Per un totale di 5,7 milioni, a cui vanno sommati i 2,6 milioni intascati nel 2012.
E Intesa ha dovuto mettere in conto anche gli 1,6 milioni di stipendio del nuovo amministratore delegato Carlo Messina.
Più sobrietà in casa Unicredit, dove l’amministratore delegato Federico Ghizzoni ha guadagnato, l’anno scorso, “solo” 2,3 milioni.
Niente a che vedere, comunque, con l’austerity che da un paio d’anni vige dalle parti del Monte dei Paschi di Siena (pronto a lanciare un aumento di capitale da 5 miliardi di euro): l’amministratore delegato e direttore generale Fabrizio Viola nel 2013 ha dovuto “accontentarsi” di poco meno di 1,8 milioni euro, mentre il presidente Alessandro Profumo — in passato il banchiere più pagato d’Italia grazie ai lauti bonus riconosciuti da Unicredit — si è fermato a poco più di 87mila euro.
Molti oneri e poco cash, soprattutto se, appunto, si confronta la busta paga con quella che Profumo riceveva quando era al timone dell’istituto oggi guidato da Ghizzoni: dal record di 9,4 milioni nel 2007 (l’anno della discussa acquisizione di Capitalia) ai 3,5 del 2008 ai 4,2 del 2009.

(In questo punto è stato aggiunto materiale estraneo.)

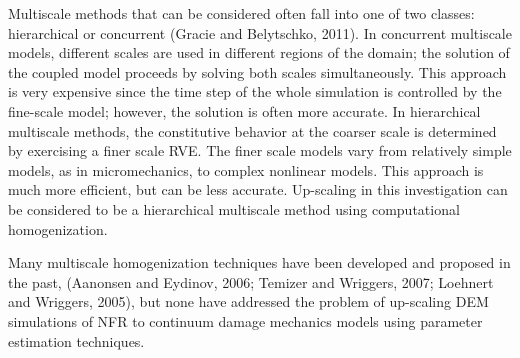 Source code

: Multiscale methods that can be considered often fall into one of two classes: hierarchical or concurrent (Gracie and Belytschko, 2011). In concurrent multiscale models, different scales are used in different regions of the domain; the solution of the coupled model proceeds by solving both scales simultaneously. This approach is very expensive since the time step of the whole simulation is controlled by the fine-scale model; however, the solution is often more accurate. In hierarchical multiscale methods, the constitutive behavior at the coarser scale is determined by exercising a finer scale RVE. The finer scale models vary from relatively simple models, as in micromechanics, to complex nonlinear models. This approach is much more efficient, but can be less accurate. Up-scaling in this investigation can be considered to be a hierarchical multiscale method using computational homogenization. 

Many multiscale homogenization techniques have been developed and proposed in the past, (Aanonsen and Eydinov, 2006; Temizer and Wriggers, 2007; Loehnert and Wriggers, 2005), but none have addressed the problem of up-scaling DEM simulations of  NFR to continuum damage mechanics models using parameter estimation techniques.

Fino alle dimissioni del 2010, quando ad alleviare l’addio ci pensarono i 38 milioni ricevuti come “incentivo all’esodo” e corrispettivo per l’impegno a non lavorare per altre istituzioni finanziarie nei 12 mesi successivi.
Insomma, basta una rapida somma per scoprire che, nel solo 2013, le prime tre banche italiane hanno versato ai propri amministratori delegati (Cucchiani, Ghizzoni e Viola) un totale di 9,8 milioni.

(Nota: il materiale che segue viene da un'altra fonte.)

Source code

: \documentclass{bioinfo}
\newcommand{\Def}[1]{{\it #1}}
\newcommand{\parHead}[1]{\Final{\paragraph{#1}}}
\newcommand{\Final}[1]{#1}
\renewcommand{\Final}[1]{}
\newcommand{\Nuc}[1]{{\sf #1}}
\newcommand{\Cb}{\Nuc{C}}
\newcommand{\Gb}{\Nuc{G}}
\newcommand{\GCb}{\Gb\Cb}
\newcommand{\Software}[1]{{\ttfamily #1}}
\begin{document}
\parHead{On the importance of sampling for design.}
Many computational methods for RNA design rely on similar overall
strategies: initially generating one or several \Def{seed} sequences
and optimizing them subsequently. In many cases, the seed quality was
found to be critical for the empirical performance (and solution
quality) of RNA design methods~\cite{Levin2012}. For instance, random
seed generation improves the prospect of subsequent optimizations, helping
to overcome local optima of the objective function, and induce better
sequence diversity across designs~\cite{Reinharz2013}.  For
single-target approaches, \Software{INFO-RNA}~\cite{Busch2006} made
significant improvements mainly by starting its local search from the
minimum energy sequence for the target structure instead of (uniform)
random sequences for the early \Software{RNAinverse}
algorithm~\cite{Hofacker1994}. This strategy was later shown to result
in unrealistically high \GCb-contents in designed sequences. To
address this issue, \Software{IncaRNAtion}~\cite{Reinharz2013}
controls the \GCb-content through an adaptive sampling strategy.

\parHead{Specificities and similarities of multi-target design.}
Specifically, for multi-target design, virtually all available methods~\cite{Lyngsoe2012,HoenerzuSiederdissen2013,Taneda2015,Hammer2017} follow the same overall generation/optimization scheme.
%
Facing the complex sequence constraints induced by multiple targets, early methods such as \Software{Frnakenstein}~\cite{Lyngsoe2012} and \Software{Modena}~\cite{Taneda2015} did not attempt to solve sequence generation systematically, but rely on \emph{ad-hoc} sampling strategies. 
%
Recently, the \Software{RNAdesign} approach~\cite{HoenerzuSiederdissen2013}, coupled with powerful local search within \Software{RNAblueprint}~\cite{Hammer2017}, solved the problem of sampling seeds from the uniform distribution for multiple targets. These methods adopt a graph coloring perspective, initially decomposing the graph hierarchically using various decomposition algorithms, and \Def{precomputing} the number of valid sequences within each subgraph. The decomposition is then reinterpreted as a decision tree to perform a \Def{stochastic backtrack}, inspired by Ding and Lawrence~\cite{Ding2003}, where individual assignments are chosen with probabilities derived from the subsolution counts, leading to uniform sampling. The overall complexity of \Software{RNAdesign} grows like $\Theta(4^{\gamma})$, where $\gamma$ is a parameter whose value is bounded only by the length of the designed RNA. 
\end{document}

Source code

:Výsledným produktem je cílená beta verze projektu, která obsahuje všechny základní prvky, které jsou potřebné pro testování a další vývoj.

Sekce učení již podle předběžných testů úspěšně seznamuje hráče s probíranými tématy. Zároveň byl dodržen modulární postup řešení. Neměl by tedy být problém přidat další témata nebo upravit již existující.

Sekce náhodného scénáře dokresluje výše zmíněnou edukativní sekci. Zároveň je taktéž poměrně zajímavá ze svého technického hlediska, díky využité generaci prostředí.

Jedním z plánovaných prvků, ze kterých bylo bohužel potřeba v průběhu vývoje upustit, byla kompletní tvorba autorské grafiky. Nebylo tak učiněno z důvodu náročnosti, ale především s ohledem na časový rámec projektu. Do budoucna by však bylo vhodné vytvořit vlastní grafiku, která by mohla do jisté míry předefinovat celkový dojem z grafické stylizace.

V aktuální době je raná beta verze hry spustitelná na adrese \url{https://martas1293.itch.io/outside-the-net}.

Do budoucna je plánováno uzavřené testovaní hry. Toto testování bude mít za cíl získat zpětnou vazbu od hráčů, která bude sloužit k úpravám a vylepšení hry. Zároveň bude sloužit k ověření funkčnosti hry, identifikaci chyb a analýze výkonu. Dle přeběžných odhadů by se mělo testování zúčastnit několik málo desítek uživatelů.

Cifre che fanno girare la testa. Soprattutto se si confrontano con l’andamento dei risultati di gestione degli istituti stessi: nel 2007 — prima della grande crisi finanziaria — Unicredit, Intesa e Mps avevano segnato a bilancio 16 miliardi di utili complessivi, mentre l’anno scorso, tra accantonamenti e pesantissime svalutazioni, hanno registrato perdite per quasi 20 miliardi (14 per Unicredit, 4,5 per Intesa e 1,4 per Mps).
Non solo: nello stesso periodo il deterioramento delle condizioni dell’economia reale ha fatto lievitare da 40 a oltre 160 miliardi i crediti in sofferenza (cioè difficili o impossibili da riscuotere) in pancia agli istituti.
Dire che gli stipendi dei vertici sono totalmente slegati dai bilanci, però, sarebbe una bugia: nel 2007 — complice il maxi emolumento di Profumo — gli ad dei tre istituti guadagnavano nel complesso quasi 15 milioni.
Quindi il taglio c’è stato, e a colpi di mannaia più che di forbici. Negli ultimi anni, poi, la parte fissa della retribuzione è diventata preponderante rispetto ai bonus. Tuttavia l’abitudine a elargire “premi” non è del tutto tramontata.
Per esempio Carlo Messina – che a onor del vero prende meno della metà del suo predecessore Corrado Passera che ha guidato la banca negli anni di operazioni di sistema come Telecom e Alitalia – per un anno da direttore generale e tre mesi (ottobre-dicembre 2013) da amministratore delegato di Intesa Sanpaolo ha guadagnato 1,2 milioni di euro più 480mila euro di bonus.
E ha preso 640mila euro in più oltre allo stipendio base anche il direttore generale Gaetano Miccichè, responsabile della divisione corporate (credito alle aziende) e investment banking.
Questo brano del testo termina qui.